A BRAWL erupted when a group of Muslims tried to pray outside Cordoba’s former Great Mosque.
Two Muslim tourists were arrested for breaking an ancient ban imposed by the Roman Catholic Church.
While taking a tour of the historic building – which became a cathedral in the 13th century – six Muslims controversially knelt down to pray.
Security guards “invited them to continue with their tour or leave the building”, but when they refused, a scuffle broke out seriously injuring two security guards.
One of the men, part of a tour of 118 Austrian Muslims, pulled out a knife.
The group of six appeared before a Cordoba judge after being charged with disturbing public order.

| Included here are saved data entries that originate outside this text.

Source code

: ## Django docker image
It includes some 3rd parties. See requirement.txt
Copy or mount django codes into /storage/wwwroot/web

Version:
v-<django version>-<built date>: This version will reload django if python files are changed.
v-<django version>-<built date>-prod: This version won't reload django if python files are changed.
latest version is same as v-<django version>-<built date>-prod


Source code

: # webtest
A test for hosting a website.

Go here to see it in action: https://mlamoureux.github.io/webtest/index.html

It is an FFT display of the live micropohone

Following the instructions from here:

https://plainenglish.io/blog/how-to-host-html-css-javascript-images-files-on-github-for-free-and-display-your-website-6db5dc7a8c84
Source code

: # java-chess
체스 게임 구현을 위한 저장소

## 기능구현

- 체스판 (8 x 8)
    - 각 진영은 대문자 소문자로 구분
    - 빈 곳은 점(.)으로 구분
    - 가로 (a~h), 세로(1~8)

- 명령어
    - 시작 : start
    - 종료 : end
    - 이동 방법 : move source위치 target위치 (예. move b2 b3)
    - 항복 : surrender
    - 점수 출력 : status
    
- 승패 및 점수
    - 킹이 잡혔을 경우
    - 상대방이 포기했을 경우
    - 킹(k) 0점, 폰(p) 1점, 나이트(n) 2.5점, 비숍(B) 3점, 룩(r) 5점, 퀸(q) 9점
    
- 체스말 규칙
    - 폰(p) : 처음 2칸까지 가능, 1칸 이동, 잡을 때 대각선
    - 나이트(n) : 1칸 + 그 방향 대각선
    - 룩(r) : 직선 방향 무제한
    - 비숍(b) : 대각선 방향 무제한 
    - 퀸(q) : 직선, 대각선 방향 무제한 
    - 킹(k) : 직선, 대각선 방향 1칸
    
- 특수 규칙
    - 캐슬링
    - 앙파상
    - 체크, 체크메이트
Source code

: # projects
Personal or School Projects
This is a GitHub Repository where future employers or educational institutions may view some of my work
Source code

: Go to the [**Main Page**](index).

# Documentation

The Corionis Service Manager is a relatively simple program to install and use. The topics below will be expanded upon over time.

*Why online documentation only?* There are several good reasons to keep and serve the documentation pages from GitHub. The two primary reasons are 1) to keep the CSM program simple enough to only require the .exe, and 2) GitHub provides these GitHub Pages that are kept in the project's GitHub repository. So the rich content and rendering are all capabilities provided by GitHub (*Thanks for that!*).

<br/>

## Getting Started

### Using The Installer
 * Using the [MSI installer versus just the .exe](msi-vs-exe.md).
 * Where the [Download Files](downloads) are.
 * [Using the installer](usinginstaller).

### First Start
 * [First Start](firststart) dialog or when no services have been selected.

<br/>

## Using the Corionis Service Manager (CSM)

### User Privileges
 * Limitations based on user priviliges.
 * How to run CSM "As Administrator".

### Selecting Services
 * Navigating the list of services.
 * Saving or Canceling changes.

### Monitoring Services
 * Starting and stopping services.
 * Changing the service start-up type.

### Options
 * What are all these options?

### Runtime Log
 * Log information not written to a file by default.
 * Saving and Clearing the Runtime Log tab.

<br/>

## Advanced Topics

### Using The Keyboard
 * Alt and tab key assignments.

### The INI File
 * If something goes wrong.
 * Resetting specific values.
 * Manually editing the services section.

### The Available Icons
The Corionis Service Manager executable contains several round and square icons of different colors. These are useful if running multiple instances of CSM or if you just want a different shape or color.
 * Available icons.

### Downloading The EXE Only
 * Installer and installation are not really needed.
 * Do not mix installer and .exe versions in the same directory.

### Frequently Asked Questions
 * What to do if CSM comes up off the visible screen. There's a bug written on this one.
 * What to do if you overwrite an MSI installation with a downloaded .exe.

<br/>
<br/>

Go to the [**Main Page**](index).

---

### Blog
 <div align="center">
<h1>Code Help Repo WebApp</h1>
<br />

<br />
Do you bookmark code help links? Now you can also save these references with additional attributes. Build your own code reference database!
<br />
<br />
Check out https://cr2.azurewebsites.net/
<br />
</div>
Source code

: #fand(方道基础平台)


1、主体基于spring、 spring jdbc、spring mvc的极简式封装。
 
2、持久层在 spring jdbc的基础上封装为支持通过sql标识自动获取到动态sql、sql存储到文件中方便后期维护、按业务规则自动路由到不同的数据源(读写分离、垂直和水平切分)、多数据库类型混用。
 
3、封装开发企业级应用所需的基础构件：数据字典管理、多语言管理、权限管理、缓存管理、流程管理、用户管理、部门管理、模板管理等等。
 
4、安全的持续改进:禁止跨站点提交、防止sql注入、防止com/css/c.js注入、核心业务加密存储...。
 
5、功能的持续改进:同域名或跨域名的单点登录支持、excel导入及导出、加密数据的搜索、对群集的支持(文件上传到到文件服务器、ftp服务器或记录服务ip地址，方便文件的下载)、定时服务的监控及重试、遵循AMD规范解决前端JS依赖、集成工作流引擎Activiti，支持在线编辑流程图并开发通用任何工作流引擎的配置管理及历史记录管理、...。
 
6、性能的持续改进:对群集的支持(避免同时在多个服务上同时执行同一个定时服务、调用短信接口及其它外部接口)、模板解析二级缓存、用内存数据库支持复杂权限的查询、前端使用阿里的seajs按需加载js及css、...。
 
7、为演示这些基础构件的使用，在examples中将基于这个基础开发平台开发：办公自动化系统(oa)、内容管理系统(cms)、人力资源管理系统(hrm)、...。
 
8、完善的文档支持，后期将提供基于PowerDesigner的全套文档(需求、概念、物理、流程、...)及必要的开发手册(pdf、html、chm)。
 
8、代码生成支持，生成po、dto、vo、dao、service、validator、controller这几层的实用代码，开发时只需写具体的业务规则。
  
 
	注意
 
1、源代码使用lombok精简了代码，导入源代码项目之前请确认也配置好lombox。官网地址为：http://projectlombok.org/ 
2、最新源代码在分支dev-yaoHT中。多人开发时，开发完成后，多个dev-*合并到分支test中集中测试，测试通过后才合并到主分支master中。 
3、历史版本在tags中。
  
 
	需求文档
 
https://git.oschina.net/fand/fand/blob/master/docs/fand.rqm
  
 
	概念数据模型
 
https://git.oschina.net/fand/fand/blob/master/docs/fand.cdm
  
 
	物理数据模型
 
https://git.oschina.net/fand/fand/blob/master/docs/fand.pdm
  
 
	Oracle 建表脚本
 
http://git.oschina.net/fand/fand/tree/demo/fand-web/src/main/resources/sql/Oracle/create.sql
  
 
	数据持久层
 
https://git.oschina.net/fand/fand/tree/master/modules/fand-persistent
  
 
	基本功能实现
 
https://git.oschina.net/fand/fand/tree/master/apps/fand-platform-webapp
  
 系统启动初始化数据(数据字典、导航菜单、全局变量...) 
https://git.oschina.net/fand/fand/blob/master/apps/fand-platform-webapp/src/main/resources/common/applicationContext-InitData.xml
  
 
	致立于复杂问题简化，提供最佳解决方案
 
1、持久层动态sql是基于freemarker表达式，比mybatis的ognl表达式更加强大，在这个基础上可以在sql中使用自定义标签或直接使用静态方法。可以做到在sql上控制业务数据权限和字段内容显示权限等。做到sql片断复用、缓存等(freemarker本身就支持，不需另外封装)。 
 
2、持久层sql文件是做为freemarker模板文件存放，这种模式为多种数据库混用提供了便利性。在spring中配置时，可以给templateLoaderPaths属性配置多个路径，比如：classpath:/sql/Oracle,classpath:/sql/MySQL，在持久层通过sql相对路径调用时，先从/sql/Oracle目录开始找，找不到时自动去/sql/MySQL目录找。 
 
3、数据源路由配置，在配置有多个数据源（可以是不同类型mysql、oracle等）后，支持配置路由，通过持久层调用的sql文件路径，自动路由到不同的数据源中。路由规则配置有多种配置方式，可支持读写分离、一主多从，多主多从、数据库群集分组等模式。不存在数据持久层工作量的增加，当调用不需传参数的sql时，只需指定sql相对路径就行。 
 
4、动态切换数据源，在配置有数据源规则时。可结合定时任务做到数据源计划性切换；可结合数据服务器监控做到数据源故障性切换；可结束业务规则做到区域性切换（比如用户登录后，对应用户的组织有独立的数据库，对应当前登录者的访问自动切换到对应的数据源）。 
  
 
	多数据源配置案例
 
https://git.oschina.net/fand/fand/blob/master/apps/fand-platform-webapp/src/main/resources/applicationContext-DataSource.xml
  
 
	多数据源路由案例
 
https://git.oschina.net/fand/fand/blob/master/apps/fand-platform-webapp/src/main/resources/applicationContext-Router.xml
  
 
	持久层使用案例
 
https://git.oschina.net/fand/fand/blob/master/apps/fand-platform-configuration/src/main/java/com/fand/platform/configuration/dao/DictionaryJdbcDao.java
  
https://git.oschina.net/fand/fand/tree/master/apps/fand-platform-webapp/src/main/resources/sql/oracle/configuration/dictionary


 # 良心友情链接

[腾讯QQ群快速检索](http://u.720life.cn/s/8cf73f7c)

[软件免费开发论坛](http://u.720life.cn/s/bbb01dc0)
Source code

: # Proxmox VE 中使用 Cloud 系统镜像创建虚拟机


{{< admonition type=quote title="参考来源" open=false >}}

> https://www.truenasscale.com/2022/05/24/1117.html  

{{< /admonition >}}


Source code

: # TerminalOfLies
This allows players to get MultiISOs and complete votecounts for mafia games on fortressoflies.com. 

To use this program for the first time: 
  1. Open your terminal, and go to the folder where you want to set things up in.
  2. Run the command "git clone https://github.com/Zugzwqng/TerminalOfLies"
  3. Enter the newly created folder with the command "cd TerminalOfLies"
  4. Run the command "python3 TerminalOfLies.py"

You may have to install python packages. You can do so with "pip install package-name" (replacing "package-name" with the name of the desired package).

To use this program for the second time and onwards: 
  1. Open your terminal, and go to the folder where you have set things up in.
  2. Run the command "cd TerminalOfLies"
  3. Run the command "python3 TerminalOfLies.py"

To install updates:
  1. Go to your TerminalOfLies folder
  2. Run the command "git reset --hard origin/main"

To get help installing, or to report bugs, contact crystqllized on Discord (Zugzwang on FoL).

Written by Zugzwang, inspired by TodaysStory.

Catholic authorities condemned the incident: “They provoked in an organised fashion a deplorable episode of violence.”
Alexander Osman, spokesman for the the Association of Young Austrian Muslims, said: “We would like to sincerely apologise to the Christian authorities for what happened.”
Muslim organisations have long campaigned for the right to pray in what was once one of the biggest mosques in the world.
But the Bishop of Cordoba recently reinforced a ban on Muslims praying in any part of the 24,000 square-metre building.
The Great Mosque of Cordoba was captured by King Ferdinand III in 1236 after he reclaimed the city from the Moors.